I'd have some way for the worker thread to register a callback with the UI itself, so that when a button is clicked or any other UI Event happens, the worker thread is signalled to change what it's doing.
You can do it this way if you want. Just pass self.queue.put or def callback(value): self.value = value; self.condition.notify() or whatever as a callback, and the GUI thread doesn't even have to know that the callback is triggering another thread.
In fact, that's a pretty nice design that may make you very happy later, when you decide to move some code back and forth between inline and background-threaded, or move it off to a child process instead of a background thread, or whatever.
I can't envision this right now but I could see as the app gets more complex also having to signal the worker thread while it's actually busy doing something.
But what do you want to happen if it's busy?

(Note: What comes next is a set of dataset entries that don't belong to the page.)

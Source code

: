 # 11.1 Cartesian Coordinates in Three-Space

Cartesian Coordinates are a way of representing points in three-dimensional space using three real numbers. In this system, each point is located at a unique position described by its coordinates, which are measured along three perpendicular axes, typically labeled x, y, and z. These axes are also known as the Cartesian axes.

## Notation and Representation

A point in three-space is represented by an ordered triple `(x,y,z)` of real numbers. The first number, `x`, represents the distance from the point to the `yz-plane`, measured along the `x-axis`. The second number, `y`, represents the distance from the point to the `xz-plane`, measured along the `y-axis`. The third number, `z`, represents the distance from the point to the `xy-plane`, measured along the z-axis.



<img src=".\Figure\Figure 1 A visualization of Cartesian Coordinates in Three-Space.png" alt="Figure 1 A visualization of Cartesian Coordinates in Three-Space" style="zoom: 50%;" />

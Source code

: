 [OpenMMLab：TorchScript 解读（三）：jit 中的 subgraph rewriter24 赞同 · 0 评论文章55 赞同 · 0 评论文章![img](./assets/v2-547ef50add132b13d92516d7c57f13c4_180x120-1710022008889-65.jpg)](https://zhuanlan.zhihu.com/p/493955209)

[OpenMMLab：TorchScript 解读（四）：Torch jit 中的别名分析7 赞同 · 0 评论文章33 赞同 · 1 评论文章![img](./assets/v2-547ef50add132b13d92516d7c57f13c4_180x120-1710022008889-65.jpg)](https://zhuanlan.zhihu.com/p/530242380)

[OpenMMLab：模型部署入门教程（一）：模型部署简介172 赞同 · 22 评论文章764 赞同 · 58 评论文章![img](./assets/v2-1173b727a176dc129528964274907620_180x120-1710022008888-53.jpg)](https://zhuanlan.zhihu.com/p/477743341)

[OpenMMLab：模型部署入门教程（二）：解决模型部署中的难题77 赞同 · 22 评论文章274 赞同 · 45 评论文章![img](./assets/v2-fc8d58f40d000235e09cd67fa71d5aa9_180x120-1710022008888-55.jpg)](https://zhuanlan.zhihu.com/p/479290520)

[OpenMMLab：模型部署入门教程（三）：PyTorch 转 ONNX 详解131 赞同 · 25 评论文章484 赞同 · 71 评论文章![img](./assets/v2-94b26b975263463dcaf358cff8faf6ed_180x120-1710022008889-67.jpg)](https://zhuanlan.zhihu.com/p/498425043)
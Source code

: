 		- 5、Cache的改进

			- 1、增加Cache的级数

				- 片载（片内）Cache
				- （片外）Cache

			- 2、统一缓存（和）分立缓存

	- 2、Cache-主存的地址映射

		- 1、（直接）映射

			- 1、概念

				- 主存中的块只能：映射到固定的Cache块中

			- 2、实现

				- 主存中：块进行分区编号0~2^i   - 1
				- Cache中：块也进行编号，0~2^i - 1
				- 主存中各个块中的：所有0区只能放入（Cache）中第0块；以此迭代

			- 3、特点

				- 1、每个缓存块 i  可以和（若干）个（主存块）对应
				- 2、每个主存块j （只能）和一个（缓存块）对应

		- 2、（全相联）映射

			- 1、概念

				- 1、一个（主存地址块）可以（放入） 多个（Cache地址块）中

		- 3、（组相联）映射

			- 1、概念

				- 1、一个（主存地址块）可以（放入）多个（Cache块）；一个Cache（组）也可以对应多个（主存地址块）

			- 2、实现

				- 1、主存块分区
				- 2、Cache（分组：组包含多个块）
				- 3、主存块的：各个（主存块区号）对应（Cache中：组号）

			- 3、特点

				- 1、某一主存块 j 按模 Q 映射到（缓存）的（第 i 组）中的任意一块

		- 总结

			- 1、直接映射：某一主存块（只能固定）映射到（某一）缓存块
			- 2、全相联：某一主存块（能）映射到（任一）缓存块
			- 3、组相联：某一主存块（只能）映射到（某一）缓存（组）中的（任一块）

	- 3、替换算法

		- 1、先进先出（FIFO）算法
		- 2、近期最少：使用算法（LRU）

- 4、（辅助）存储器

If you just want to say "If you're idle, wake up and do this task; otherwise, hold onto it and do it whenever you're ready", that's exactly what a Queue, or an Executor, will do for you automatically.
If you want to say, "If you're idle, wake up, otherwise, don't worry about it", that's what a Condition or Event will do.
If you want to say, "If you're idle, wake up and do this, otherwise, cancel what you're doing and do this instead", that's a bit more complicated. You pretty much need to have the background thread periodically check an "interrupt_me" variable while it's busy (and put a Lock around it), and then you'll set that flag as well as notifying the Condition… although in some cases, you can merge the idle and busy cases into a single Condition or Event (by calling an infinite wait() when idle, and a quick-check wait(timeout=0) when busy).
* In some cases—e.g., a Linux futex or a Windows CriticalSection—it may actually spin off a little bit of CPU time in some cases, because that happens to be a good optimization. But the point is, you're not asking for any CPU time until you're ready to use it.